Reveló que aunque en un primer momento la empresa abrió sus puertas, dijo que aceptaba los cargos y que iba a dar información, ella aspiraba a un “trato distinto”, que no les cerraran las empresas. “La empresa sabe que está en falta, y al comienzo estuvo colaborando con la investigación, pero ahora estamos en un período de stand-by”, señaló.

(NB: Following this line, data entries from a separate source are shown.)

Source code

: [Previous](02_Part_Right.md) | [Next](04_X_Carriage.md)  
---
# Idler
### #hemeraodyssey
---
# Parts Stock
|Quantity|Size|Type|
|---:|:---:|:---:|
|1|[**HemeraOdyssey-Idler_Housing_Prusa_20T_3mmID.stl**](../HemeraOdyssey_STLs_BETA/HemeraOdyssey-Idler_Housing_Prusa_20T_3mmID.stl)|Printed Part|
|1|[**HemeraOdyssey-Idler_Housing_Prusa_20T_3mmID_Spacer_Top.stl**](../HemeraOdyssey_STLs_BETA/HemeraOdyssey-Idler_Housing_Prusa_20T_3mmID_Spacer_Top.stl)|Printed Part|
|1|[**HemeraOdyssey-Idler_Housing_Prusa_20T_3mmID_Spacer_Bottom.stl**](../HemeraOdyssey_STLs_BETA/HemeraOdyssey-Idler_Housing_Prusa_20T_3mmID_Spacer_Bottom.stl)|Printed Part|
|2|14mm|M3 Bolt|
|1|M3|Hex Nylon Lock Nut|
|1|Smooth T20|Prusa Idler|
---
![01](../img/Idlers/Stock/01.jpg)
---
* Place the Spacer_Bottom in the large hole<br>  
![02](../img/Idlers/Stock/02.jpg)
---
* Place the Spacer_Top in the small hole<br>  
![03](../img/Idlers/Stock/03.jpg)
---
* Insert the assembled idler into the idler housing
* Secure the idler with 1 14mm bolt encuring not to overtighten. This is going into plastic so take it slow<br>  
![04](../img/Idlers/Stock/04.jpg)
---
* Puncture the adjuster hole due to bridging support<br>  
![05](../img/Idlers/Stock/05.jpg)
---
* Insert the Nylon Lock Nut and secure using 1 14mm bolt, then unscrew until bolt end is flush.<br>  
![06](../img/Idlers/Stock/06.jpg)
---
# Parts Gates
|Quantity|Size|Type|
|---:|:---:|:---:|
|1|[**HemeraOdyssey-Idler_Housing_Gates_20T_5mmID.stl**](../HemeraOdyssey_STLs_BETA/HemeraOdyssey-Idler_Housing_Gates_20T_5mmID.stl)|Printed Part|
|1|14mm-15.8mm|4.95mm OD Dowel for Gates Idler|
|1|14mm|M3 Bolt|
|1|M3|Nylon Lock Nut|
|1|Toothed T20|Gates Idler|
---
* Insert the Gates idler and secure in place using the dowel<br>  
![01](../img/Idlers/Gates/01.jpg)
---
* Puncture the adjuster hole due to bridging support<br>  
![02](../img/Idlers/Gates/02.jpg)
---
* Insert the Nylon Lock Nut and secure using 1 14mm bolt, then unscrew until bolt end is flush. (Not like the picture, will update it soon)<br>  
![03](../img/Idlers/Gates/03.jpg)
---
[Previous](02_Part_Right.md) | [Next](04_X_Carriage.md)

El jefe de la justicia peruana confirmó que la información que está siendo recabada ha sido compartida con países como Panamá, y que en la reciente cumbre de fiscales en Brasil constató que los sistemas de justicia de los países latinoamericanos que se vieron salpicados por el escándalo están avanzando a velocidades distintas, ya que el que tiene el expediente principal del caso Lava Jato, en el que se incluyen delaciones que involucran a funcionarios de otros países, es Brasil.
Por su investigación del caso Odebrecht, el fiscal general libró una batalla en el Congreso peruano para garantizar la independencia de los fiscales. “No nos negamos a ir al Congreso, sino a hacerlo para que nos pregunten por temas que están sometidos a investigación y son reservados. Si no podemos hablar de ellos, ¿para qué vamos a asistir? ¿Para recibir un maltrato? Eso no lo vamos a permitir”, espetó.
En cuanto al pedido de extradición del expresidente Alejandro Toledo, Sánchez alegó que el Departamento de Justicia de Estados Unidos exigió una solvencia probatoria que justifique la captura de Toledo y que los fiscales peruanos están trabajando para proporcionarla. “Desde mi punto de vista, está absolutamente probado que en el caso de Toledo se cometió delito”, apuntó.
Detienen a exejecutivo de Petrobras
La Policía brasileña arrestó ayer a un exejecutivo de la empresa estatal Petrobras, acusado de estar envuelto en la masiva trama de corrupción en la compañía que es propiedad del Estado brasileño.
Roberto Goncalves, exejecutivo del Departamento de Ingeniería, está acusado de manejar cuentas bancarias en China, las Bahamas y Suiza a fin de recibir millonarios sobornos pagados por grandes empresas a cambio de jugosos contratos de construcción, dijo el fiscal Roberson Pozzobon.
Petrobras ha estado en el centro de un inmenso escándalo de corrupción en el que han sido acusados poderosos miembros de la clase política del país, así como empresarios.